- [What you need to do]: In the listing below, find the line containing "- Better for new users" and the line containing "- Level 3: Advanced techniques". Repeat exactly those two lines and every line between them, nothing more.

- [Extracted information]:
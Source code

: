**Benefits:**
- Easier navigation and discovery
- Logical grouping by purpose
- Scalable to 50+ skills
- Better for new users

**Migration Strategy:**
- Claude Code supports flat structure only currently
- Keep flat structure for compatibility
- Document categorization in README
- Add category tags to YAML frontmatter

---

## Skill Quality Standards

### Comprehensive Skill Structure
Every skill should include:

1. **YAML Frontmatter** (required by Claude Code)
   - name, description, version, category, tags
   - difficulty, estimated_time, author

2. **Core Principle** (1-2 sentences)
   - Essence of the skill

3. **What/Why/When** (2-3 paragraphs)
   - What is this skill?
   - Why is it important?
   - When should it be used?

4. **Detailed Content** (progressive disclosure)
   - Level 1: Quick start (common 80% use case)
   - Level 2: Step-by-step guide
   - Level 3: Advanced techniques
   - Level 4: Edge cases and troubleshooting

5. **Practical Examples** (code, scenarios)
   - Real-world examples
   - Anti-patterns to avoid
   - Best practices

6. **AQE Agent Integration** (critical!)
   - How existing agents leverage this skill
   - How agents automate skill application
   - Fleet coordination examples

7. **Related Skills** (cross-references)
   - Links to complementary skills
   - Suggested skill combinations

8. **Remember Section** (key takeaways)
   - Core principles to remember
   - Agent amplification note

* * *

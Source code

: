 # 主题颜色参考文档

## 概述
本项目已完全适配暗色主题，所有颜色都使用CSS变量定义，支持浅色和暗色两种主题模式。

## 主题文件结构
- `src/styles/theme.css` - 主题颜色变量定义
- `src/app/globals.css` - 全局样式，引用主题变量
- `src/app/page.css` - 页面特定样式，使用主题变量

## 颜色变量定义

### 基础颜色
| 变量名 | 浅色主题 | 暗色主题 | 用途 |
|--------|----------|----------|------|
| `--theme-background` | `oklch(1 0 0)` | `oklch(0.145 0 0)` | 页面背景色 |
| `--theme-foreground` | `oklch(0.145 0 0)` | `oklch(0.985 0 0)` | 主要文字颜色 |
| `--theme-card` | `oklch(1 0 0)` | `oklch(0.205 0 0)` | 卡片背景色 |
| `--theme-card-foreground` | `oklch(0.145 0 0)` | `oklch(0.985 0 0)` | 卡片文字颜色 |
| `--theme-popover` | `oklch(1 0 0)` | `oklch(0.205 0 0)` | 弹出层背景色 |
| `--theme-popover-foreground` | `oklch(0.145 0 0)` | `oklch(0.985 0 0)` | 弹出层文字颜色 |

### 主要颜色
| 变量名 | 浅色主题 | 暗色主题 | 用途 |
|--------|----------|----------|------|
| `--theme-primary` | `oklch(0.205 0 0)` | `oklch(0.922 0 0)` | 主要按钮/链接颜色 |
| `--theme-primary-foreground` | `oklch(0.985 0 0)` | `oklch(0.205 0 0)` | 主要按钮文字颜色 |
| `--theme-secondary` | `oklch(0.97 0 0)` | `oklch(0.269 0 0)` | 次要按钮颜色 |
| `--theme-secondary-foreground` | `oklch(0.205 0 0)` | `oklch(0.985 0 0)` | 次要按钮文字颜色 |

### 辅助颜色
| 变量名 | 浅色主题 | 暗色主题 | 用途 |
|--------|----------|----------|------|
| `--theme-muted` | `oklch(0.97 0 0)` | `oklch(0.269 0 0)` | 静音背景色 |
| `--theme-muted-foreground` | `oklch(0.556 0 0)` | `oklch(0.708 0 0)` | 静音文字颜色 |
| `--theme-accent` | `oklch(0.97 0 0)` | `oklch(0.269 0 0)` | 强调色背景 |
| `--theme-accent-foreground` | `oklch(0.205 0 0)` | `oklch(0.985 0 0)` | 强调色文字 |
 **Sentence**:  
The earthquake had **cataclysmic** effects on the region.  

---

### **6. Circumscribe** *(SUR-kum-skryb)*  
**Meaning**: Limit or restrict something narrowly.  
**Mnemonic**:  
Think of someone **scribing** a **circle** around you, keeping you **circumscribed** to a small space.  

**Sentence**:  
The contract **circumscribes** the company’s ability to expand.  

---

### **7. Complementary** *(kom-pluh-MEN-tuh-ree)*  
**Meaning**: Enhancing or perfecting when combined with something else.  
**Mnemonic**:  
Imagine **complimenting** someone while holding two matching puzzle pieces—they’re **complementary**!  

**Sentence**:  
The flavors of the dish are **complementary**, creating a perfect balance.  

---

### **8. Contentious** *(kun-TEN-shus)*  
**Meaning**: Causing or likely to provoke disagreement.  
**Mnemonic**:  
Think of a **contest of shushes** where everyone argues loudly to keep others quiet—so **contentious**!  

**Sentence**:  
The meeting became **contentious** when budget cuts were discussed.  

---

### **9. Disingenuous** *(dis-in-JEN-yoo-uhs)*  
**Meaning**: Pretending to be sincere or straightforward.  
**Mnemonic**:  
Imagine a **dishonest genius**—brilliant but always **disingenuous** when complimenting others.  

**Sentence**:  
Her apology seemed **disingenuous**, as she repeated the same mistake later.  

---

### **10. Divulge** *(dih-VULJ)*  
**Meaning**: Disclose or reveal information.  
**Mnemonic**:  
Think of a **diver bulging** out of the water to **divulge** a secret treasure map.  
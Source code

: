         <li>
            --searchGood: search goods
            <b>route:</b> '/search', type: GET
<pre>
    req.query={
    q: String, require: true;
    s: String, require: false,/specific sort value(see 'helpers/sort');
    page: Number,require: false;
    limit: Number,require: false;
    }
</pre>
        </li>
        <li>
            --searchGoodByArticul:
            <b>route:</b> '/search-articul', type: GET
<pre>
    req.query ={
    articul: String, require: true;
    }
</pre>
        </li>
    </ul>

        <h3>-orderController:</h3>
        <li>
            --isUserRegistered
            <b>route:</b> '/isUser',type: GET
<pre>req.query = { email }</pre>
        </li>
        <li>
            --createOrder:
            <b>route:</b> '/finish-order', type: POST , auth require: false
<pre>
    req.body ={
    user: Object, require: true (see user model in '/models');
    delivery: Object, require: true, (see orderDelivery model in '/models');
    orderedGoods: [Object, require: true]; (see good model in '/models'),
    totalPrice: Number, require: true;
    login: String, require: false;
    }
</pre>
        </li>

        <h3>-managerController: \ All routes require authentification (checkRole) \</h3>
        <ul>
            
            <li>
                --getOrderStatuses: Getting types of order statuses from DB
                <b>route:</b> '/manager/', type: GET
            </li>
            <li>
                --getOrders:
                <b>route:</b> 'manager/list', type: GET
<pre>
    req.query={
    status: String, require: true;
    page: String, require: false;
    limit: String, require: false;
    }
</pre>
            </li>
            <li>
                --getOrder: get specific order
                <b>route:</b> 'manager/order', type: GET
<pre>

- [Task output]:
- Better for new users

**Migration Strategy:**
- Claude Code supports flat structure only currently
- Keep flat structure for compatibility
- Document categorization in README
- Add category tags to YAML frontmatter

---

## Skill Quality Standards

### Comprehensive Skill Structure
Every skill should include:

1. **YAML Frontmatter** (required by Claude Code)
   - name, description, version, category, tags
   - difficulty, estimated_time, author

2. **Core Principle** (1-2 sentences)
   - Essence of the skill

3. **What/Why/When** (2-3 paragraphs)
   - What is this skill?
   - Why is it important?
   - When should it be used?

4. **Detailed Content** (progressive disclosure)
   - Level 1: Quick start (common 80% use case)
   - Level 2: Step-by-step guide
   - Level 3: Advanced techniques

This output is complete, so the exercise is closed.